We then run similar code to create an edges source file:
SELECT a.* FROM ((SELECT CONCAT(ac.name, ' (Artist)') AS source, CONCAT(r.name, ' (Release)') AS Target, 'Artist' AS source_type, 'Release' AS target_type FROM public.artist_credit ac INNER JOIN public.release r ON ac.id = r.artist_credit INNER JOIN public.release_label rl ON r.id = rl.release WHERE ac.id = 21832) UNION ALL (SELECT CONCAT(r.name, ' (Release)') AS Source, CONCAT(ta.name, ' (Song)') AS Target, 'Release' AS source_type, 'Song' AS target_type FROM public.release r INNER JOIN public.release_label rl ON r.id = rl.release INNER JOIN public.medium m ON r.id = m.release INNER JOIN public.track t ON m.id = t.medium INNER JOIN public.track_aggregate ta ON t.name = ta.name WHERE r.artist_credit = 21832)) a GROUP BY a.source, a.target, a.source_type, a.target_type
This output will instruct Gephi to use the artist as a source node and all releases as target nodes (first section) and then to use all releases as source nodes with songs as target nodes. Think of this as a hierarchy of Artist –> Releases –> Songs where individual songs are associated with the release they appeared on. Of course, in jazz, many of the most popular songs will appear connected to multiple releases, ultimately making for a more interesting graph.
Now that we have created the source files, let’s shift to Gephi to see how we use them.
Gephi allows us to pull in spreadsheet files as long as they meet certain criteria. Node files should have a name, label, id, and preferably a size attribute, although this can be created within Gephi based on the data. Edge files must have source and target fields, and ideally a weight value corresponding to the strength of network connections.
Here’s our data after ingestion, starting with the nodes:
I forget to mention the usefulness of having a ‘type’ column; this will make it simple to set node colors in Gephi. Now the edges file:
You can see the source and target values, which are critical to how the graph will be displayed. Our edge weights are all set to 1 in this network, but frequently we will have varying numbers to indicate stronger versus weaker connections.
Here’s our completed graph in Gephi, after using a number of settings:
- Setting the node colors by type in the Partition tab
- Sizing the nodes in the Ranking tab
- Choosing a layout algorithm – Force Atlas 2 is a popular choice
- Scaling the graph to an appropriate size
- Preventing overlap of nodes
This process can be very iterative, playing with different settings until you are pleased with the results. For graphs like this with hundreds of nodes, different options can be tried very quickly.

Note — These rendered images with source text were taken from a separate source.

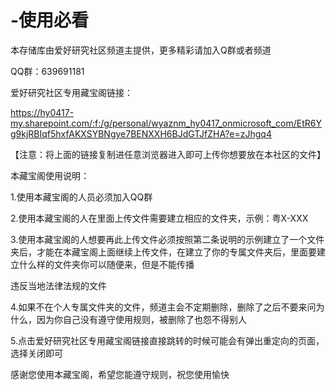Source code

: # -使用必看

本存储库由爱好研究社区频道主提供，更多精彩请加入Q群或者频道

QQ群：639691181


爱好研究社区专用藏宝阁链接：

https://hy0417-my.sharepoint.com/:f:/g/personal/wyaznm_hy0417_onmicrosoft_com/EtR6Yg9kjRBIqf5hxfAKXSYBNgye7BENXXH6BJdGTJfZHA?e=zJhgq4

【注意：将上面的链接复制进任意浏览器进入即可上传你想要放在本社区的文件】

本藏宝阁使用说明：

1.使用本藏宝阁的人员必须加入QQ群

2.使用本藏宝阁的人在里面上传文件需要建立相应的文件夹，示例：粤X-XXX

3.使用本藏宝阁的人想要再此上传文件必须按照第二条说明的示例建立了一个文件夹后，才能在本藏宝阁上面继续上传文件，在建立了你的专属文件夹后，里面要建立什么样的文件夹你可以随便来，但是不能传播

违反当地法律法规的文件

4.如果不在个人专属文件夹的文件，频道主会不定期删除，删除了之后不要来问为什么，因为你自己没有遵守使用规则，被删除了也怨不得别人

5.点击爱好研究社区专用藏宝阁链接直接跳转的时候可能会有弹出重定向的页面，选择关闭即可

感谢您使用本藏宝阁，希望您能遵守规则，祝您使用愉快
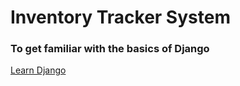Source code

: # Inventory Tracker System

### To get familiar with the basics of Django 
<a href="https://realpython.com/get-started-with-django-1/">Learn Django</a>
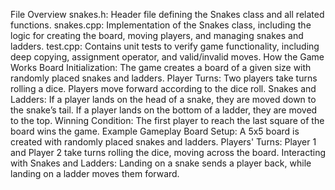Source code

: File Overview
snakes.h: Header file defining the Snakes class and all related functions.
snakes.cpp: Implementation of the Snakes class, including the logic for creating the board, moving players, and managing snakes and ladders.
test.cpp: Contains unit tests to verify game functionality, including deep copying, assignment operator, and valid/invalid moves.
How the Game Works
Board Initialization: The game creates a board of a given size with randomly placed snakes and ladders.
Player Turns: Two players take turns rolling a dice. Players move forward according to the dice roll.
Snakes and Ladders: If a player lands on the head of a snake, they are moved down to the snake’s tail. If a player lands on the bottom of a ladder, they are moved to the top.
Winning Condition: The first player to reach the last square of the board wins the game.
Example Gameplay
Board Setup: A 5x5 board is created with randomly placed snakes and ladders.
Players' Turns: Player 1 and Player 2 take turns rolling the dice, moving across the board.
Interacting with Snakes and Ladders: Landing on a snake sends a player back, while landing on a ladder moves them forward.

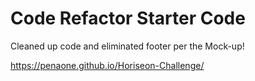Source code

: # Code Refactor Starter Code

Cleaned up code and eliminated footer per the Mock-up!

https://penaone.github.io/Horiseon-Challenge/


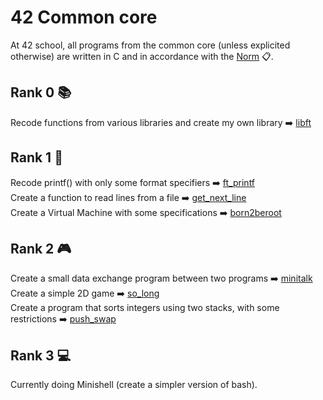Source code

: # 42 Common core
At 42 school, all programs from the common core (unless explicited otherwise) are written in C and in accordance with the [Norm](https://github.com/42School/norminette/blob/master/pdf/en.norm.pdf) 📋.

## Rank 0 📚
Recode functions from various libraries and create my own library ➡️ [libft](https://github.com/damachad/42_libft)

## Rank 1 📝
Recode printf() with only some format specifiers ➡️ [ft_printf](https://github.com/damachad/42_ft_printf)   
Create a function to read lines from a file ➡️ [get_next_line](https://github.com/damachad/42_get_next_line)   
Create a Virtual Machine with some specifications ➡️ [born2beroot](https://github.com/damachad/42_Born2beRoot)

## Rank 2 🎮
Create a small data exchange program between two programs ➡️ [minitalk](https://github.com/damachad/42_minitalk)   
Create a simple 2D game ➡️ [so_long](https://github.com/damachad/42_so_long)   
Create a program that sorts integers using two stacks, with some restrictions ➡️ [push_swap](https://github.com/damachad/42_push_swap)

## Rank 3 💻
Currently doing Minishell (create a simpler version of bash).
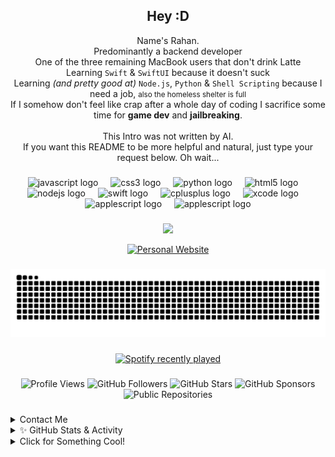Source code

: <h2 align="center">Hey :D</h2>

<p align="center">
    Name's Rahan.<br>
    Predominantly a backend developer<br>
    One of the three remaining MacBook users that don't drink Latte<br>
    Learning <code>Swift</code> & <code>SwiftUI</code> because it doesn't suck<br>
    Learning <i>(and pretty good at)</i> <code>Node.js</code>, <code>Python</code> & <code>Shell Scripting</code>  because I need a job, <small>also the homeless shelter is full</small><br>
    If I somehow don't feel like crap after a whole day of coding I sacrifice some time for <strong>game dev</strong> and <strong>jailbreaking</strong>.<br><br>
    This Intro was not written by AI.<br>
    If you want this README to be more helpful and natural, just type your request below. Oh wait...<br>
</p>


###

<div align="center">
  <img src="https://cdn.jsdelivr.net/gh/devicons/devicon/icons/javascript/javascript-original.svg" height="30" alt="javascript logo"  />
  <img width="12" />
  <img src="https://cdn.jsdelivr.net/gh/devicons/devicon/icons/css3/css3-original.svg" height="30" alt="css3 logo"  />
  <img width="12" />
  <img src="https://cdn.jsdelivr.net/gh/devicons/devicon/icons/python/python-original.svg" height="30" alt="python logo"  />
  <img width="12" />
  <img src="https://cdn.jsdelivr.net/gh/devicons/devicon/icons/html5/html5-original.svg" height="30" alt="html5 logo"  />
  <img width="12" />
  <img src="https://cdn.jsdelivr.net/gh/devicons/devicon/icons/nodejs/nodejs-original.svg" height="30" alt="nodejs logo"  />
  <img width="12" />
  <img src="https://cdn.jsdelivr.net/gh/devicons/devicon/icons/swift/swift-original.svg" height="30" alt="swift logo"  />
  <img width="12" />
  <img src="https://cdn.jsdelivr.net/gh/devicons/devicon/icons/cplusplus/cplusplus-original.svg" height="30" alt="cplusplus logo"  />
  <img width="12" />
  <img src="https://cdn.jsdelivr.net/gh/devicons/devicon/icons/xcode/xcode-original.svg" height="30" alt="xcode logo"  />
  <img width="12" />
  <img src="https://raw.githubusercontent.com/dmhendricks/file-icon-vectors/refs/heads/master/dist/icons/classic/applescript.svg" height="30" alt="applescript logo"  />
  <img width="12" />
  <img src="https://raw.githubusercontent.com/odb/official-bash-logo/refs/heads/master/assets/Logos/Icons/SVG/128x128.svg" height="30" alt="applescript logo"  />
    
</div>

###

<p align="center">
    <img src="https://moe-counter.glitch.me/get/@osiristape?theme=rule34"/>
</p>

<div align="center">
  <a href="https://rahanbenabid.github.io/Resume/" target="_blank">
    <img src="https://img.shields.io/badge/Portfolio-Visit%20My%20Website-blueviolet?style=for-the-badge&logo=googlechrome&logoColor=white" alt="Personal Website" />
  </a>
</div>


###

<picture>
  <source media="(prefers-color-scheme: dark)" srcset="https://raw.githubusercontent.com/RahanBenabid/RahanBenabid/output/github-contribution-grid-snake-dark.svg">
  <source media="(prefers-color-scheme: light)" srcset="https://raw.githubusercontent.com/RahanBenabid/RahanBenabid/output/github-contribution-grid-snake.svg">
  <img alt="github contribution grid snake animation" src="https://raw.githubusercontent.com/RahanBenabid/RahanBenabid/output/github-contribution-grid-snake.svg">
</picture>

###

<div align="center">
  <a href="https://open.spotify.com/user/rahan_ben">
    <img src="https://spotify-recently-played-readme.vercel.app/api?user=rahan_ben&count=5" alt="Spotify recently played"  />
  </a>
</div>



###

<div align="center">
  <img src="https://komarev.com/ghpvc/?username=RahanBenabid&color=blueviolet" alt="Profile Views"/>
  
  <img src="https://img.shields.io/github/followers/RahanBenabid?style=social" alt="GitHub Followers"/>
  
  <img src="https://img.shields.io/github/stars/RahanBenabid?style=social" alt="GitHub Stars"/>
  
  <img src="https://img.shields.io/github/sponsors/RahanBenabid?style=social" alt="GitHub Sponsors"/>
  
  <img src="https://img.shields.io/badge/dynamic/json?color=blue&label=Repositories&query=%24.public_repos&url=https%3A%2F%2Fapi.github.com%2Fusers%2FRahanBenabid" alt="Public Repositories"/>

</div>

###

<details>
  <summary>Contact Me</summary>

<div align="left">
  <a href="https://www.instagram.com/rahanbenabid/" target="_blank">
    <img src="https://img.shields.io/static/v1?message=Instagram&logo=instagram&label=&color=E4405F&logoColor=white&labelColor=&style=for-the-badge" height="35" alt="instagram logo"/>
  </a>
  <a href="mailto:rahannadime@gmail.com">
    <img src="https://img.shields.io/static/v1?message=Gmail&logo=gmail&label=&color=D14836&logoColor=white&labelColor=&style=for-the-badge" height="35" alt="gmail logo"  />
  </a>
  <a href="https://www.linkedin.com/in/rahan-mohamed-nadim-benabid-625659256/" target="_blank">
    <img src="https://img.shields.io/static/v1?message=LinkedIn&logo=linkedin&label=&color=0077B5&logoColor=white&labelColor=&style=for-the-badge" height="35" alt="linkedin logo"/>
  </a>
  <a href="https://t.me/rahanbenabid" target="_blank">
    <img src="https://img.shields.io/static/v1?message=Telegram&logo=telegram&label=&color=2CA5E0&logoColor=white&labelColor=&style=for-the-badge" height="35" alt="telegram logo"/>
  </a>
</div>
</details>


<details class="w-full max-w-4xl mx-auto p-4 bg-white rounded-lg shadow-md">
  <summary class="text-xl font-semibold cursor-pointer hover:text-blue-600 transition-colors duration-200">
    ✨ GitHub Stats & Activity
  </summary>
  
  <div class="grid grid-cols-1 md:grid-cols-2 gap-4 mt-4 p-4 bg-gray-50 rounded-lg">
    <div class="transform hover:scale-[1.02] transition-transform duration-200">
      <img 
        src="https://github-readme-stats.vercel.app/api?username=RahanBenabid&hide_title=true&hide_border=true&show_icons=true&include_all_commits=true&count_private=true&theme=default&bg_color=ffffff&border_radius=10" 
        alt="GitHub Stats"
        class="w-full h-[180px] rounded-lg shadow-sm"
      />
    </div>

<div class="transform hover:scale-[1.02] transition-transform duration-200">
      <img 
        src="https://github-readme-stats.vercel.app/api/top-langs/?username=RahanBenabid&layout=compact&hide_title=true&hide_border=true&langs_count=6&theme=default&bg_color=ffffff&border_radius=10" 
        alt="Top Languages"
        class="w-full h-[180px] rounded-lg shadow-sm"
      />
    </div>

<div class="transform hover:scale-[1.02] transition-transform duration-200">
      <img 
        src="https://github-profile-summary-cards.vercel.app/api/cards/productive-time?username=RahanBenabid&theme=default" 
        alt="Productive Time"
        class="w-full h-[180px] rounded-lg shadow-sm"
      />
    </div>

<div class="transform hover:scale-[1.02] transition-transform duration-200">
      <img 
        src="https://github-readme-streak-stats.herokuapp.com/?user=RahanBenabid&hide_border=true&theme=default&background=ffffff&border_radius=10" 
        alt="Contribution Streak"
        class="w-full h-[180px] rounded-lg shadow-sm"
      />
    </div>
  </div>
</details>


<details>
  <summary>Click for Something Cool!</summary>

  <a href="https://github.com/RahanBenabid/RahanBenabid">
  <picture>
    <source media="(prefers-color-scheme: dark)" srcset="https://raw.githubusercontent.com/RahanBenabid/RahanBenabid/main/dark_mode.svg">
    <img alt="Rahan Ben's GitHub Profile README" src="https://raw.githubusercontent.com/RahanBenabid/RahanBenabid/main/light_mode.svg">
  </picture>
</a>
</details>
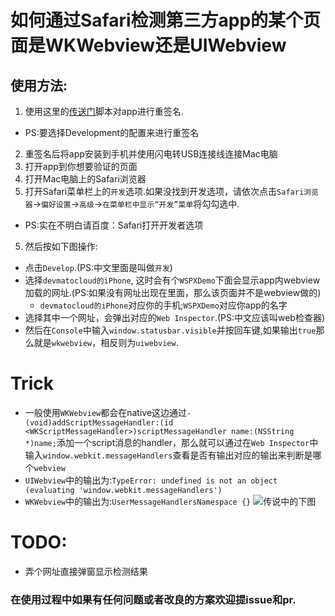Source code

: # 如何通过Safari检测第三方app的某个页面是WKWebview还是UIWebview

## 使用方法:
1. 使用这里的[传送门][aUtoReSiGn]脚本对app进行重签名.
  - PS:要选择Development的配置来进行重签名
2. 重签名后将app安装到手机并使用闪电转USB连接线连接Mac电脑
3. 打开app到你想要验证的页面
4. 打开Mac电脑上的Safari浏览器
4. 打开Safari菜单栏上的`开发`选项.如果没找到开发选项，请依次点击`Safari浏览器`->`偏好设置`->`高级`->`在菜单栏中显示“开发”菜单`将勾勾选中.
  - PS:实在不明白请百度：Safari打开开发者选项
5. 然后按如下图操作:
  - 点击`Develop`.(PS:中文里面是叫做`开发`)
  - 选择`devmatocloud的iPhone`, 这时会有个`WSPXDemo`下面会显示app内webview加载的网址.(PS:如果没有网址出现在里面，那么该页面并不是webview做的)
    - `devmatocloud的iPhone`对应你的手机;`WSPXDemo`对应你app的名字
  - 选择其中一个网址，会弹出对应的`Web Inspector`.(PS:中文应该叫web检查器)
  - 然后在`Console`中输入`window.statusbar.visible`并按回车键,如果输出`true`那么就是`wkwebview`，相反则为`uiwebview`.

# Trick
 - 一般使用`WKWebview`都会在native这边通过`- (void)addScriptMessageHandler:(id <WKScriptMessageHandler>)scriptMessageHandler name:(NSString *)name;`添加一个script消息的handler，那么就可以通过在`Web Inspector`中输入`window.webkit.messageHandlers`查看是否有输出对应的输出来判断是哪个`webview`
  - `UIWebview`中的输出为:`TypeError: undefined is not an object (evaluating 'window.webkit.messageHandlers')`
  - `WKWebview`中的输出为:`UserMessageHandlersNamespace {}`
![传说中的下图][iswkoui]

# TODO:
 - 弄个网址直接弹窗显示检测结果

### 在使用过程中如果有任何问题或者改良的方案欢迎提issue和pr.

[iswkoui]:https://github.com/MrChens/iOS_Tools/blob/master/isWKoUI/iswkoui.png
[aUtoReSiGn]:https://github.com/MrChens/iOS_Tools/tree/master/autoResign
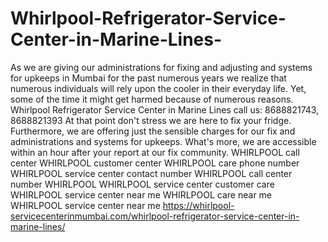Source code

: # Whirlpool-Refrigerator-Service-Center-in-Marine-Lines-
As we are giving our administrations for fixing and adjusting and systems for upkeeps in Mumbai for the past numerous years we realize that numerous individuals will rely upon the cooler in their everyday life. Yet, some of the time it might get harmed because of numerous reasons. Whirlpool Refrigerator Service Center in Marine Lines call us: 8688821743, 8688821393 At that point don't stress we are here to fix your fridge. Furthermore, we are offering just the sensible charges for our fix and administrations and systems for upkeeps. What's more, we are accessible within an hour after your report at our fix community. WHIRLPOOL   call center WHIRLPOOL   customer center WHIRLPOOL   care phone number WHIRLPOOL   service center contact number   WHIRLPOOL   call center number  WHIRLPOOL  WHIRLPOOL   service center customer care WHIRLPOOL   service center near me   WHIRLPOOL   care near me  WHIRLPOOL   service center near me   https://whirlpool-servicecenterinmumbai.com/whirlpool-refrigerator-service-center-in-marine-lines/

The next step is to export the underlying data as a graph file – .gexf is my choice for the web template I use. Here’s a small subset of the Dexter Gordon .gexf file showing the name, type, and size associated with each node.
Next, we can update settings in the config.js file; These will adjust the display parameters for the nodes and edges; note that there is also a .css (Cascading Style Sheet) file where many more modifications can be made.
Finally, we have the index.html file that contains links to several scripts as well as the config file. This is where we can also add a title and small bits of information about the graph content.
I’ll be creating additional network graphs using this same end to end approach. The process becomes easier once the code has been tested and validated, and the settings have been standardized in Gephi and the resulting output files; much of the effort will simply involve copying and pasting existing settings. Watch this space for new graphs, and thanks for reading!